While they went, Mei found some bandaging and wrapped up Aki’s midsection. The wound had all but closed itself before she had gotten it around his midsection, though. As long as the man didn’t die now, he should be fine. She looked over his body and furrowed her brow, thinking of something. Hadn’t he been wearing the wyvern scale she had given him before she and Jin left Mesai?

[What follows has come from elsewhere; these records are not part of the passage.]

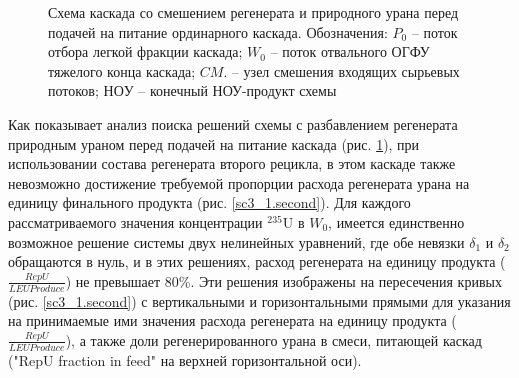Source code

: \begin{figure}[ht]
  \caption{Схема каскада со смешением регенерата и природного урана перед подачей на питание ординарного каскада. Обозначения: $P_0$ -- поток отбора легкой фракции каскада; $W_0$ -- поток отвального ОГФУ тяжелого конца каскада; $CM.$ -- узел смешения входящих сырьевых потоков; $НОУ$ -- конечный НОУ-продукт схемы}\label{o3}
\end{figure}

Как показывает анализ поиска решений схемы с разбавлением регенерата природным ураном перед подачей на питание каскада (рис. \ref{o3}), при использовании состава регенерата второго рецикла, в этом каскаде также невозможно достижение требуемой пропорции расхода регенерата урана на единицу финального продукта (рис. \ref{sc3_1.second}). Для каждого рассматриваемого значения концентрации $^{235}$U в $W_0$, имеется единственно возможное решение системы двух нелинейных уравнений, где обе невязки $\delta_1$ и $\delta_2$  обращаются в нуль, и в этих решениях, расход регенерата на единицу продукта ($\frac{RepU}{LEU Produce}$) не превышает 80\%. Эти решения изображены на пересечения кривых (рис. \ref{sc3_1.second}) с вертикальными и горизонтальными прямыми для указания на принимаемые ими значения расхода регенерата на единицу продукта ($\frac{RepU}{LEU Produce}$), а также доли регенерированного урана в смеси, питающей каскад ("RepU fraction in feed" на верхней горизонтальной оси).



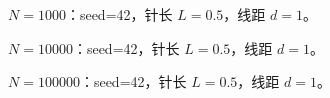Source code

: $N=1000$：seed=42，针长 $L=0.5$，线距 $d=1$。

$N=10000$：seed=42，针长 $L=0.5$，线距 $d=1$。

$N=100000$：seed=42，针长 $L=0.5$，线距 $d=1$。
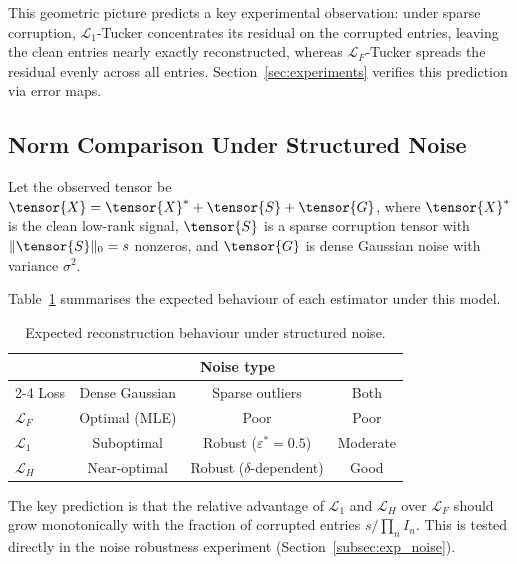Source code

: \noindent
This geometric picture predicts a key experimental observation: under
sparse corruption, $\mathcal{L}_1$-Tucker concentrates its residual
on the corrupted entries, leaving the clean entries nearly exactly
reconstructed, whereas $\mathcal{L}_F$-Tucker spreads the residual
evenly across all entries.
Section~\ref{sec:experiments} verifies this prediction via error maps.

\subsection{Norm Comparison Under Structured Noise}
\label{subsec:norm_comparison}

Let the observed tensor be
$\tensor{X} = \tensor{X}^* + \tensor{S} + \tensor{G}$,
where $\tensor{X}^*$ is the clean low-rank signal,
$\tensor{S}$ is a sparse corruption tensor with
$\|\tensor{S}\|_0 = s$ nonzeros,
and $\tensor{G}$ is dense Gaussian noise with variance $\sigma^2$.

Table~\ref{tab:norm_noise} summarises the expected behaviour of each
estimator under this model.

\begin{table}[h]
  \centering
  \caption{Expected reconstruction behaviour under structured noise.}
  \label{tab:norm_noise}
  \begin{tabular}{lccc}
    \toprule
    & \multicolumn{3}{c}{Noise type} \\
    \cmidrule(lr){2-4}
    Loss & Dense Gaussian & Sparse outliers & Both \\
    \midrule
    $\mathcal{L}_F$ & Optimal (MLE) & Poor & Poor \\
    $\mathcal{L}_1$ & Suboptimal    & Robust ($\varepsilon^*{=}0.5$) & Moderate \\
    $\mathcal{L}_H$ & Near-optimal  & Robust ($\delta$-dependent) & Good \\
    \bottomrule
  \end{tabular}
\end{table}

\noindent
The key prediction is that the relative advantage of
$\mathcal{L}_1$ and $\mathcal{L}_H$ over $\mathcal{L}_F$ should grow
monotonically with the fraction of corrupted entries $s / \prod_n I_n$.
This is tested directly in the noise robustness experiment
(Section~\ref{subsec:exp_noise}).


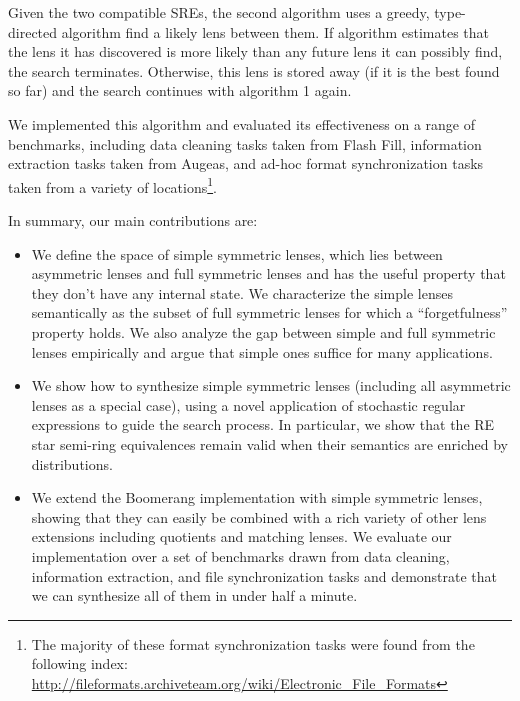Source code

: \documentclass[acmsmall,screen,anonymous]{acmart}
\begin{document}
Given the two compatible SREs,
the second algorithm uses a greedy, type-directed algorithm find a likely lens between them.
If algorithm estimates that the lens it has discovered is more likely than
any future lens it can possibly find, the search terminates.  Otherwise,
this lens is stored away (if it is the best found so far) and the search continues with
algorithm 1 again.

We implemented this algorithm and evaluated its effectiveness on a
range of benchmarks, including data cleaning tasks taken from Flash Fill,
information extraction tasks taken from Augeas, and ad-hoc format
synchronization tasks taken from a variety of locations\footnote{The majority of
  these format synchronization tasks were found from the following index:
  \url{http://fileformats.archiveteam.org/wiki/Electronic_File_Formats}}.

In summary, our main contributions are:
\begin{itemize}
\item We define the space of simple symmetric lenses, which lies between asymmetric lenses and full symmetric lenses and has the useful property that they don't have any internal state.  We characterize
the simple lenses semantically as the subset of full symmetric lenses for which a ``forgetfulness''
property holds. We also analyze the gap between simple and full symmetric lenses empirically and argue that
simple ones suffice for many applications.
\item We show how to synthesize simple symmetric lenses (including all asymmetric lenses as a special case),
using a novel application of stochastic regular expressions to guide the search process.  In particular, we
show that the RE star semi-ring equivalences remain valid when their semantics are enriched by distributions.
\item We extend the Boomerang implementation with simple symmetric lenses,
  showing that they can easily be combined with a rich variety of other lens
  extensions including quotients and matching lenses. We evaluate our
  implementation over a set of benchmarks drawn from data cleaning, information
  extraction, and file synchronization tasks and demonstrate that we can
  synthesize all of them in under half a minute.
\end{itemize}

\end{document}
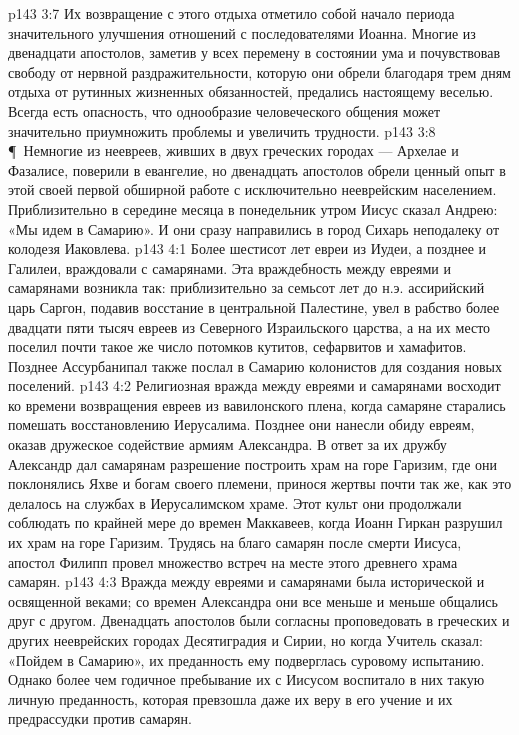 \vs p143 3:7 Их возвращение с этого отдыха отметило собой начало периода значительного улучшения отношений с последователями Иоанна. Многие из двенадцати апостолов, заметив у всех перемену в состоянии ума и почувствовав свободу от нервной раздражительности, которую они обрели благодаря трем дням отдыха от рутинных жизненных обязанностей, предались настоящему веселью. Всегда есть опасность, что однообразие человеческого общения может значительно приумножить проблемы и увеличить трудности.
\vs p143 3:8 \P\ Немногие из неевреев, живших в двух греческих городах --- Архелае и Фазалисе, поверили в евангелие, но двенадцать апостолов обрели ценный опыт в этой своей первой обширной работе с исключительно нееврейским населением. Приблизительно в середине месяца в понедельник утром Иисус сказал Андрею: «Мы идем в Самарию». И они сразу направились в город Сихарь неподалеку от колодезя Иаковлева.
\vs p143 4:1 Более шестисот лет евреи из Иудеи, а позднее и Галилеи, враждовали с самарянами. Эта враждебность между евреями и самарянами возникла так: приблизительно за семьсот лет до н.э. ассирийский царь Саргон, подавив восстание в центральной Палестине, увел в рабство более двадцати пяти тысяч евреев из Северного Израильского царства, а на их место поселил почти такое же число потомков кутитов, сефарвитов и хамафитов. Позднее Ассурбанипал также послал в Самарию колонистов для создания новых поселений.
\vs p143 4:2 Религиозная вражда между евреями и самарянами восходит ко времени возвращения евреев из вавилонского плена, когда самаряне старались помешать восстановлению Иерусалима. Позднее они нанесли обиду евреям, оказав дружеское содействие армиям Александра. В ответ за их дружбу Александр дал самарянам разрешение построить храм на горе Гаризим, где они поклонялись Яхве и богам своего племени, принося жертвы почти так же, как это делалось на службах в Иерусалимском храме. Этот культ они продолжали соблюдать по крайней мере до времен Маккавеев, когда Иоанн Гиркан разрушил их храм на горе Гаризим. Трудясь на благо самарян после смерти Иисуса, апостол Филипп провел множество встреч на месте этого древнего храма самарян.
\vs p143 4:3 Вражда между евреями и самарянами была исторической и освященной веками; со времен Александра они все меньше и меньше общались друг с другом. Двенадцать апостолов были согласны проповедовать в греческих и других нееврейских городах Десятиградия и Сирии, но когда Учитель сказал: «Пойдем в Самарию», их преданность ему подверглась суровому испытанию. Однако более чем годичное пребывание их с Иисусом воспитало в них такую личную преданность, которая превзошла даже их веру в его учение и их предрассудки против самарян.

She looked him in the face and squinted her eyes before digging through his robes. Mei didn’t undress him all the way, preserving his modesty. She did, however, dig through the folds of the robes to get underneath them. The scale was there, that stretchy suit the scales were sewn into clung to his body.
Mei furrowed her brow and then went to the open hole in his robe, where the sword had punctured through. She ripped the cloth open so she could inspect the area a little more. The strike had gone right through. Her fingers poked around, and she felt the scales. She realized what had happened and cocked a brow.
“How thin was that blade?” she asked out loud to no one. No one was there to answer, and it’s not like Aki could.
The sword had struck through two scales. The blade was so thin it slipped right in. It was a million in one odds that he could have done that. If he had struck one scale, nothing would have happened. Aki would have been fine and been able to strike back and maybe end the battle completely differently because Axel would have been surprised.
Mei swore. The person who sold the suit to her swore something like this wasn’t possible with the way the suit was made. If she ever saw that drunkard again. She grumbled and shook her head and then sighed. There was nothing she could do about it now, and she wouldn’t ever see the man again. She couldn’t even remember what town they were in when she got the suit.